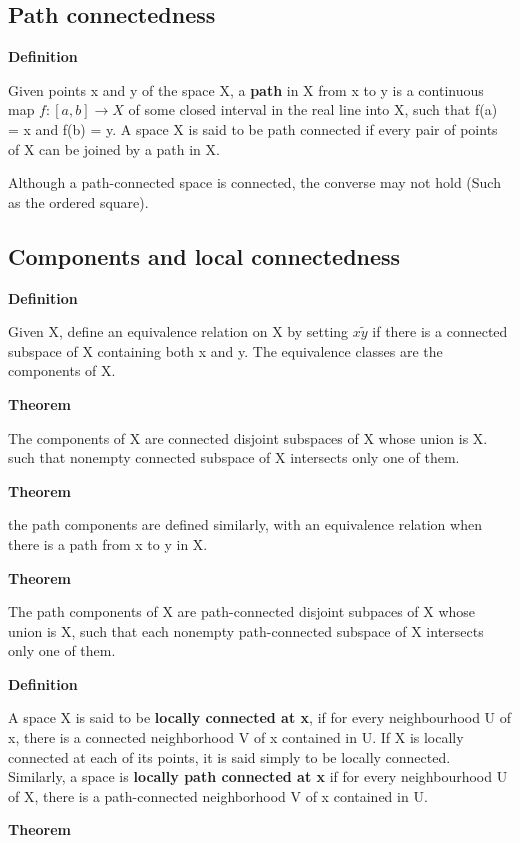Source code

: \documentclass[11pt]{article}
\begin{document}
\subsection{Path connectedness}
\label{sec:org31a079d}

\textbf{Definition}

Given points x and y of the space X, a \textbf{path} in X from x to y is a continuous map \(f : [a,b] \to X\) of some closed interval in the real line into X, such that f(a) = x and f(b) = y. A space X is said to be path connected if every pair of points of X can be joined by a path in X.


Although a path-connected space is connected, the converse may not hold (Such as the ordered square).

\subsection{Components and local connectedness}
\label{sec:org9c6c117}

\textbf{Definition}

Given X, define an equivalence relation on X by setting \(x \tilde y\) if there is a connected subspace of X containing both x and y. The equivalence classes are the components of X.

\textbf{Theorem}

The components of X are connected disjoint subspaces of X whose union is X. such that nonempty connected subspace of X intersects only one of them.

\textbf{Theorem}

the path components are defined similarly, with an equivalence relation when there is a path from x to y in X.

\textbf{Theorem}

The path components of X are path-connected disjoint subpaces of X whose union is X, such that each nonempty path-connected subspace of X intersects only one of them.


\textbf{Definition}

A space X is said to be \textbf{locally connected at x}, if for every neighbourhood U of x, there is a connected neighborhood V of x contained in U. If X is locally connected at each of its points, it is said simply to be locally connected. Similarly, a space is \textbf{locally path connected at x} if for every neighbourhood U of X, there is a path-connected neighborhood V of x contained in U.

\textbf{Theorem}
\end{document}
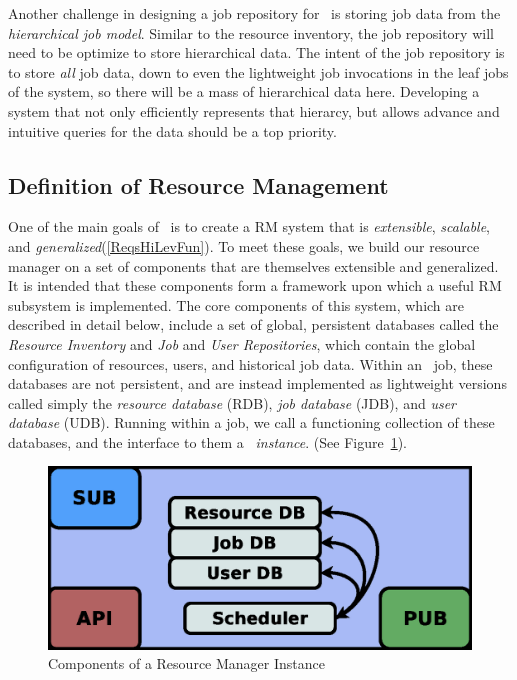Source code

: Another challenge in designing a job repository for \ngrm\ is
storing job data from the \emph{hierarchical job model}. Similar
to the resource inventory, the job repository will need to be
optimize to store hierarchical data. The intent of the job
repository is to store \emph{all} job data, down to even the
lightweight job invocations in the leaf jobs of the system,
so there will be a mass of hierarchical data here. Developing
a system that not only efficiently represents that hierarcy,
but allows advance and intuitive queries for the data should
be a top priority.

\subsection{Definition of Resource Management}

One of the main goals of \ngrm\ is to create a RM system
that is {\em extensible}, {\em scalable}, and {\em
generalized}(\ref{ReqsHiLevFun}). To meet these goals, we
build our resource manager on a set of components that are
themselves extensible and generalized. It is intended that
these components form a framework upon which a useful RM
subsystem is implemented. The core components of this system,
which are described in detail below, include a set of global,
persistent databases called the {\em Resource Inventory} and
{\em Job} and {\em User Repositories}, which contain the global
configuration of resources, users, and historical job data. Within
an \ngrm\ job, these databases are not persistent, and are instead
implemented as lightweight versions called simply the {\em resource
database} (RDB), {\em job database} (JDB), and {\em user database}
(UDB). Running within a job, we call a functioning collection of
these databases, and the interface to them a \ngrm\ {\em instance}.
(See Figure~\ref{RMInstance}).


\begin{figure}
\centering
\includegraphics[scale=0.30]{../fig/RM-instance.eps}
\caption{Components of a Resource Manager Instance}
\label{RMInstance}
\end{figure}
==*==
● DIRECTIONS FOR THIS TASK: Output the listing exactly. Leave out any image.

● SOLUTION:
Source code

: \documentclass[11pt]{article}
\begin{document}
\subsection{Path connectedness}
\label{sec:org31a079d}

\textbf{Definition}

Given points x and y of the space X, a \textbf{path} in X from x to y is a continuous map \(f : [a,b] \to X\) of some closed interval in the real line into X, such that f(a) = x and f(b) = y. A space X is said to be path connected if every pair of points of X can be joined by a path in X.


Although a path-connected space is connected, the converse may not hold (Such as the ordered square).

\subsection{Components and local connectedness}
\label{sec:org9c6c117}

\textbf{Definition}

Given X, define an equivalence relation on X by setting \(x \tilde y\) if there is a connected subspace of X containing both x and y. The equivalence classes are the components of X.

\textbf{Theorem}

The components of X are connected disjoint subspaces of X whose union is X. such that nonempty connected subspace of X intersects only one of them.

\textbf{Theorem}

the path components are defined similarly, with an equivalence relation when there is a path from x to y in X.

\textbf{Theorem}

The path components of X are path-connected disjoint subpaces of X whose union is X, such that each nonempty path-connected subspace of X intersects only one of them.


\textbf{Definition}

A space X is said to be \textbf{locally connected at x}, if for every neighbourhood U of x, there is a connected neighborhood V of x contained in U. If X is locally connected at each of its points, it is said simply to be locally connected. Similarly, a space is \textbf{locally path connected at x} if for every neighbourhood U of X, there is a path-connected neighborhood V of x contained in U.

\textbf{Theorem}
\end{document}
Source code

: Another challenge in designing a job repository for \ngrm\ is
storing job data from the \emph{hierarchical job model}. Similar
to the resource inventory, the job repository will need to be
optimize to store hierarchical data. The intent of the job
repository is to store \emph{all} job data, down to even the
lightweight job invocations in the leaf jobs of the system,
so there will be a mass of hierarchical data here. Developing
a system that not only efficiently represents that hierarcy,
but allows advance and intuitive queries for the data should
be a top priority.

\subsection{Definition of Resource Management}

One of the main goals of \ngrm\ is to create a RM system
that is {\em extensible}, {\em scalable}, and {\em
generalized}(\ref{ReqsHiLevFun}). To meet these goals, we
build our resource manager on a set of components that are
themselves extensible and generalized. It is intended that
these components form a framework upon which a useful RM
subsystem is implemented. The core components of this system,
which are described in detail below, include a set of global,
persistent databases called the {\em Resource Inventory} and
{\em Job} and {\em User Repositories}, which contain the global
configuration of resources, users, and historical job data. Within
an \ngrm\ job, these databases are not persistent, and are instead
implemented as lightweight versions called simply the {\em resource
database} (RDB), {\em job database} (JDB), and {\em user database}
(UDB). Running within a job, we call a functioning collection of
these databases, and the interface to them a \ngrm\ {\em instance}.
(See Figure~\ref{RMInstance}).


\begin{figure}
\centering
\includegraphics[scale=0.30]{../fig/RM-instance.eps}
\caption{Components of a Resource Manager Instance}
\label{RMInstance}
\end{figure}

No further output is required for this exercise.